Сам художник был человеком умным, несуетным, с ним интересно было поговорить. Несмотря на разницу в пятнадцать лет, у нас с ним возникла настоящая дружба, потому что он не корчил из себя взрослого и относился ко мне как к равному. Немудрено, что ему первому я рассказал о своих пьесах.
В конце каникул я один съездил на велосипеде в поместье одного моего школьного приятеля. Поездка эта чуть было не кончилась большими приключениями, потому тамошние сельские барышни вели себя с юными господами из города весьма вольно, а ночевки на сеновале посреди пахучего сена прямо-таки клонили к разного рода нежностям. Сердце мое трепетало, потому что была там некая Мила, что купалась нагишом в озере и поглядывала на меня с улыбкой…
Новое переживание ожидало меня в школе. И какое значительное!
Преемник нашего любимого учителя немецкого не любил читать вслух стихи. А как раз в них- мы и нуждались. Класс к ним привык и не хотел без них обходиться. Тогда классный руководитель предложил нам самим читать стихи вслух. А выбрать стихи для чтения класс поручил мне.
Посыпались предложения от учеников. Предлагали не только стихи из учебников. Хотелось и чего-то новенького. Так что мне пришлось отправиться в книжный магазин.
Новенького там хватало. Имена, которые я никогда не слышал. Детлев фон Лилиенкрон, Рихард Демель, Отто Юлиус Бирбаум, князь Эмиль фон Шёнайх-Каролат, Цезар Фляйшлен, Карл Буссе. А в антологиях и того больше.
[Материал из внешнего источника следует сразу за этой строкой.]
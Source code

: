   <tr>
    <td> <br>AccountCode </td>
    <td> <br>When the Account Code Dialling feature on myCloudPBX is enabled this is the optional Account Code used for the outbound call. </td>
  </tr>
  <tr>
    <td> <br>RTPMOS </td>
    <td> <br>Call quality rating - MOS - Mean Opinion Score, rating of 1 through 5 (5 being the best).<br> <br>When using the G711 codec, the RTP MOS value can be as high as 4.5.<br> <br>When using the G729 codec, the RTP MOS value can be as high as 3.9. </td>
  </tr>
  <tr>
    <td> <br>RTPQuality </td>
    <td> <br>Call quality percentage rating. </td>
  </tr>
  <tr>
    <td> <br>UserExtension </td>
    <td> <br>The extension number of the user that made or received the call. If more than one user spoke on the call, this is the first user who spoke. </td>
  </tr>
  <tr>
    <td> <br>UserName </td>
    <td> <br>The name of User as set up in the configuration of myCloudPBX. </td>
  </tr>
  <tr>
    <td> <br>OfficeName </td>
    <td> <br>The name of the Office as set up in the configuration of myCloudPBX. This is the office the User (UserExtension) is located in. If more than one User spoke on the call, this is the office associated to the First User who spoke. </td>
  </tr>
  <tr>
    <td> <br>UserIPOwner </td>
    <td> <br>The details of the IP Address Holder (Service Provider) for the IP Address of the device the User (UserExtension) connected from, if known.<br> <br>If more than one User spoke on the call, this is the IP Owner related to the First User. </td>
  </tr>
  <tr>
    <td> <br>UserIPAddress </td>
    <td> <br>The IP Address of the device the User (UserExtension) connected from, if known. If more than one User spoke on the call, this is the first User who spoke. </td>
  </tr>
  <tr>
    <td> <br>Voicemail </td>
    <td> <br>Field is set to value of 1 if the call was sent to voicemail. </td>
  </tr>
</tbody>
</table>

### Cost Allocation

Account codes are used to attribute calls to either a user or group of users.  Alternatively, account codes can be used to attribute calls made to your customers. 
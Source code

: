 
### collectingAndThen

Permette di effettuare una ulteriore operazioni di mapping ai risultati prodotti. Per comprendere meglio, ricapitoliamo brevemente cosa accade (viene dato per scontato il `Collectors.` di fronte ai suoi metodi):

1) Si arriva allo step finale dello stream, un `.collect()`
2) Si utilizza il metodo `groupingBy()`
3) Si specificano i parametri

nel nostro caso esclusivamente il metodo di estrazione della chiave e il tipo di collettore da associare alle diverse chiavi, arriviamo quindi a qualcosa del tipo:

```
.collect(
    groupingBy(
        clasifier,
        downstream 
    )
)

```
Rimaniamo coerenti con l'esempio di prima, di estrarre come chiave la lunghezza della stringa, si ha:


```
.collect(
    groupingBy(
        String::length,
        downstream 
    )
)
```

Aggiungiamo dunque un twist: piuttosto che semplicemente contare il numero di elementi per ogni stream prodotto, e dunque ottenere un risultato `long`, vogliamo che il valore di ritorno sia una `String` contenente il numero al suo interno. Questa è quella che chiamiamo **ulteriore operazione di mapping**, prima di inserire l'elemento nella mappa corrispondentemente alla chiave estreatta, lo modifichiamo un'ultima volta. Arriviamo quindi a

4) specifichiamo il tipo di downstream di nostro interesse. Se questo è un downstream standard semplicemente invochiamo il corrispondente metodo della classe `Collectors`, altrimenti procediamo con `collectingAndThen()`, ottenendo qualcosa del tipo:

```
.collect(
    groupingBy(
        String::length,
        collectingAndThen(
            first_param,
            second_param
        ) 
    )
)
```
Странным образом мне больше всего приглянулась романтическая меланхолия князя. Сильное впечатление произвел также Демель. Лилиенкрон и Бирбаум также стали парадными номерами. «Танцую с женой», «Грядет музыка», особенно же этот поезд, на полной скорости сталкивающийся с другим! Я попробовал себя в артистического пошиба мелодекламации — и, глянь-ка, дело пошло! Класс слушал, затаив дыхание и развесив уши.
Остановись, остановись, остановись!
Навстречу поезд — очнись!
Бессознательно я отбивал ритм рукой. Пафос оправдывался содержанием.